WORK REQUEST
Quote, without any change, the line that contains "dependencies were updated" and all lines that follow it to the end of the data below.

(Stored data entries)
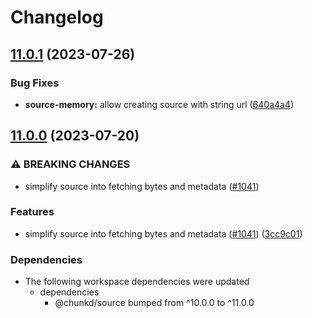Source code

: # Changelog

## [11.0.1](https://github.com/blacha/chunkd/compare/source-memory-v11.0.0...source-memory-v11.0.1) (2023-07-26)


### Bug Fixes

* **source-memory:** allow creating source with string url ([640a4a4](https://github.com/blacha/chunkd/commit/640a4a41cac4076a363fb2e4ec8b1893ad51e43c))

## [11.0.0](https://github.com/blacha/chunkd/compare/source-memory-v10.1.0...source-memory-v11.0.0) (2023-07-20)


### ⚠ BREAKING CHANGES

* simplify source into fetching bytes and metadata ([#1041](https://github.com/blacha/chunkd/issues/1041))

### Features

* simplify source into fetching bytes and metadata ([#1041](https://github.com/blacha/chunkd/issues/1041)) ([3cc9c01](https://github.com/blacha/chunkd/commit/3cc9c0193ebb6b8c704e977f7552544c840e65dd))


### Dependencies

* The following workspace dependencies were updated
  * dependencies
    * @chunkd/source bumped from ^10.0.0 to ^11.0.0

RESPONSE
* The following workspace dependencies were updated
  * dependencies
    * @chunkd/source bumped from ^10.0.0 to ^11.0.0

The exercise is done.